2. The method according to claim 1, wherein capturing information
comprises capturing information regarding the position and the
angular direction of the transducer apparatus.
3. The method according to claim 2, wherein capturing information
comprises capturing information regarding movement acceleration and
rotational acceleration of the transducer apparatus.
4. The method according to claim 3, wherein processing the
virtualized audio file based on the captured information comprises:
inputting an initial position of the transducer apparatus and an
initial angular direction of the transducer apparatus, inputting
acceleration information based on movement acceleration and
rotational acceleration of the transducer apparatus after the
initial position and initial angular direction information are
inputted; calculating a new position and a new angular direction;
and processing the virtualized audio file using the new position
and the new angular direction such that the localization of the
certain sounds experienced by the user remains in a fixed
location.
5. The method according to claim 4, wherein the new position is
calculated via double integrating the acceleration information.

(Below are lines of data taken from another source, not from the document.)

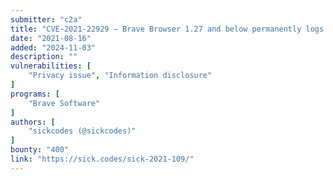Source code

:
 ```yaml
---
submitter: "c2a"
title: "CVE-2021-22929 – Brave Browser 1.27 and below permanently logs the server connection time for all v2 tor domains to ~/.config/BraveSoftware /Brave-Browser/tor/data/tor.log"
date: "2021-08-16"
added: "2024-11-03"
description: ""
vulnerabilities: [
    "Privacy issue", "Information disclosure"
]
programs: [
    "Brave Software"
]
authors: [
    "sickcodes (@sickcodes)"
]
bounty: "400"
link: "https://sick.codes/sick-2021-109/"
---
```




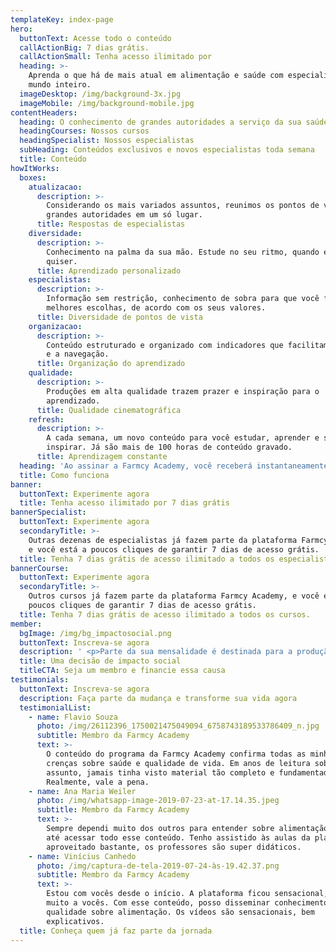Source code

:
 ```yaml
---
templateKey: index-page
hero:
  buttonText: Acesse todo o conteúdo
  callActionBig: 7 dias grátis.
  callActionSmall: Tenha acesso ilimitado por
  heading: >-
    Aprenda o que há de mais atual em alimentação e saúde com especialistas do
    mundo inteiro.
  imageDesktop: /img/background-3x.jpg
  imageMobile: /img/background-mobile.jpg
contentHeaders:
  heading: O conhecimento de grandes autoridades a serviço da sua saúde
  headingCourses: Nossos cursos
  headingSpecialist: Nossos especialistas
  subHeading: Conteúdos exclusivos e novos especialistas toda semana
  title: Conteúdo
howItWorks:
  boxes:
    atualizacao:
      description: >-
        Considerando os mais variados assuntos, reunimos os pontos de vista de
        grandes autoridades em um só lugar.
      title: Respostas de especialistas
    diversidade:
      description: >-
        Conhecimento na palma da sua mão. Estude no seu ritmo, quando e onde
        quiser.
      title: Aprendizado personalizado
    especialistas:
      description: >-
        Informação sem restrição, conhecimento de sobra para que você faça suas
        melhores escolhas, de acordo com os seus valores.
      title: Diversidade de pontos de vista
    organizacao:
      description: >-
        Conteúdo estruturado e organizado com indicadores que facilitam o estudo
        e a navegação.
      title: Organização do aprendizado
    qualidade:
      description: >-
        Produções em alta qualidade trazem prazer e inspiração para o
        aprendizado.
      title: Qualidade cinematográfica
    refresh:
      description: >-
        A cada semana, um novo conteúdo para você estudar, aprender e se
        inspirar. Já são mais de 100 horas de conteúdo gravado.
      title: Aprendizagem constante
  heading: 'Ao assinar a Farmcy Academy, você receberá instantaneamente:'
  title: Como funciona
banner:
  buttonText: Experimente agora
  title: Tenha acesso ilimitado por 7 dias grátis
bannerSpecialist:
  buttonText: Experimente agora
  secondaryTitle: >-
    Outras dezenas de especialistas já fazem parte da plataforma Farmcy Academy,
    e você está a poucos cliques de garantir 7 dias de acesso grátis.
  title: Tenha 7 dias grátis de acesso ilimitado a todos os especialistas.
bannerCourse:
  buttonText: Experimente agora
  secondaryTitle: >-
    Outros cursos já fazem parte da plataforma Farmcy Academy, e você está a
    poucos cliques de garantir 7 dias de acesso grátis.
  title: Tenha 7 dias grátis de acesso ilimitado a todos os cursos.
member:
  bgImage: /img/bg_impactosocial.png
  buttonText: Inscreva-se agora
  description: ' <p>Parte da sua mensalidade é destinada para a produção de uma série totalmente gratuita, que tem a missão de levar conhecimento e informação sobre alimentação e saúde para todos os brasileiros.</p><p>Além de melhorar a sua qualidade de vida, você possibilita que muitas outras pessoas também adquiram conhecimento para transformar suas vidas.</p><p>Até agora, já são mais de 50 mil pessoas impactadas.</p>'
  title: Uma decisão de impacto social
  titleCTA: Seja um membro e financie essa causa
testimonials:
  buttonText: Inscreva-se agora
  description: Faça parte da mudança e transforme sua vida agora
  testimonialList:
    - name: Flavio Souza
      photo: /img/26112396_1750021475049094_6758743189533786409_n.jpg
      subtitle: Membro da Farmcy Academy
      text: >-
        O conteúdo do programa da Farmcy Academy confirma todas as minhas
        crenças sobre saúde e qualidade de vida. Em anos de leitura sobre o
        assunto, jamais tinha visto material tão completo e fundamentado.
        Realmente, vale a pena.
    - name: Ana Maria Weiler
      photo: /img/whatsapp-image-2019-07-23-at-17.14.35.jpeg
      subtitle: Membro da Farmcy Academy
      text: >-
        Sempre dependi muito dos outros para entender sobre alimentação e saúde,
        até acessar todo esse conteúdo. Tenho assistido às aulas da plataforma e
        aproveitado bastante, os professores são super didáticos.
    - name: Vinícius Canhedo
      photo: /img/captura-de-tela-2019-07-24-às-19.42.37.png
      subtitle: Membro da Farmcy Academy
      text: >-
        Estou com vocês desde o início. A plataforma ficou sensacional, agradeço
        muito a vocês. Com esse conteúdo, posso disseminar conhecimento de
        qualidade sobre alimentação. Os vídeos são sensacionais, bem
        explicativos.
  title: Conheça quem já faz parte da jornada
---
```



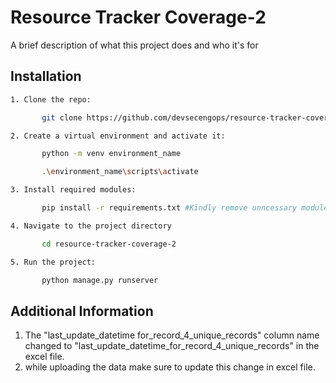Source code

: # Resource Tracker Coverage-2

A brief description of what this project does and who it's for

## Installation

```bash
1. Clone the repo:

       git clone https://github.com/devsecengops/resource-tracker-coverage-2.git

2. Create a virtual environment and activate it:

       python -m venv environment_name

       .\environment_name\scripts\activate

3. Install required modules:

       pip install -r requirements.txt #Kindly remove unncessary modules - Verified Check

4. Navigate to the project directory

       cd resource-tracker-coverage-2

5. Run the project:

       python manage.py runserver
```

## Additional Information
1. The "last_update_datetime for_record_4_unique_records" column name changed to "last_update_datetime_for_record_4_unique_records" in the excel file.
2. while uploading the data make sure to update this change in excel file.

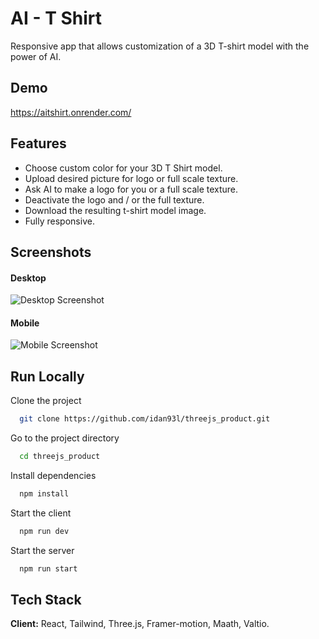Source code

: 
# AI - T Shirt

Responsive app that allows customization of a 3D T-shirt model with the power of AI.

## Demo

https://aitshirt.onrender.com/

## Features

- Choose custom color for your 3D T Shirt model.
- Upload desired picture for logo or full scale texture.
- Ask AI to make a logo for you or a full scale texture.
- Deactivate the logo and / or the full texture.
- Download the resulting t-shirt model image.
- Fully responsive.


## Screenshots

#### Desktop

![Desktop Screenshot](/src/assests/desktop.jpg)

#### Mobile

![Mobile Screenshot](/src/assests/mobile.jpg)


## Run Locally

Clone the project

```bash
  git clone https://github.com/idan93l/threejs_product.git
```

Go to the project directory

```bash
  cd threejs_product
```

Install dependencies

```bash
  npm install
```

Start the client

```bash
  npm run dev
```

Start the server

```bash
  npm run start
```


## Tech Stack

**Client:** React, Tailwind, Three.js, Framer-motion, Maath, Valtio.
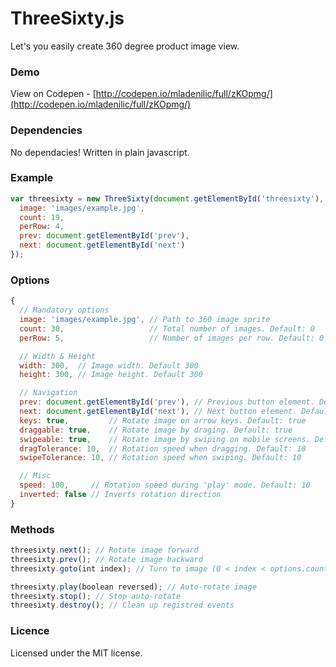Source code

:# ThreeSixty.js
Let's you easily create 360 degree product image view.

### Demo

View on Codepen - [http://codepen.io/mladenilic/full/zKOpmg/](http://codepen.io/mladenilic/full/zKOpmg/)

### Dependencies

No dependacies! Written in plain javascript.

### Example

```js
var threesixty = new ThreeSixty(document.getElementById('threesixty'), {
  image: 'images/example.jpg',
  count: 19,
  perRow: 4,
  prev: document.getElementById('prev'),
  next: document.getElementById('next')
});
```
### Options

```js
{
  // Mandatory options
  image: 'images/example.jpg', // Path to 360 image sprite
  count: 30,                   // Total number of images. Default: 0
  perRow: 5,                   // Number of images per row. Default: 0

  // Width & Height
  width: 300,  // Image width. Default 300
  height: 300, // Image height. Default 300

  // Navigation
  prev: document.getElementById('prev'), // Previous button element. Default: null
  next: document.getElementById('next'), // Next button element. Default: null
  keys: true,         // Rotate image on arrow keys. Default: true
  draggable: true,    // Rotate image by draging. Default: true
  swipeable: true,    // Rotate image by swiping on mobile screens. Default: true
  dragTolerance: 10,  // Rotation speed when dragging. Default: 10
  swipeTolerance: 10, // Rotation speed when swiping. Default: 10

  // Misc
  speed: 100,     // Rotation speed during 'play' mode. Default: 10
  inverted: false // Inverts rotation direction
}
```

### Methods

```js
threesixty.next(); // Rotate image forward
threesixty.prev(); // Rotate image backward
threesixty.goto(int index); // Turn to image (0 < index < options.count)

threesixty.play(boolean reversed); // Auto-rotate image
threesixty.stop(); // Stop auto-rotate
threesixty.destroy(); // Clean up registred events
```

### Licence

Licensed under the MIT license.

6. The method according to claim 5, wherein the new angular
direction is calculated via double integrating the acceleration
information, wherein the acceleration data comprises angular
acceleration data.
7. The method according to claim 1, wherein the transducer
apparatus is a pair of in-ear speakers.
8. The method according to claim 1, wherein the transducer
apparatus is a pair of headphones.
9. The method according to claim 4, further comprising:
recalibrating the new position and the new angular direction,
wherein recalibrating the new position comprises replacing the new
position with a measured position of the transducer apparatus,
wherein the measured position is determined using the captured
information regarding the position, wherein recalibrating the new
angular direction comprises replacing the new angular direction
with a measured angular direction, wherein the measured angular
direction is determined using the captured information regarding
the angular direction.
10. The method according to claim 9, wherein the measured angular
direction is a measured angular direction of a device with a known
orientation with respect to the transducer apparatus.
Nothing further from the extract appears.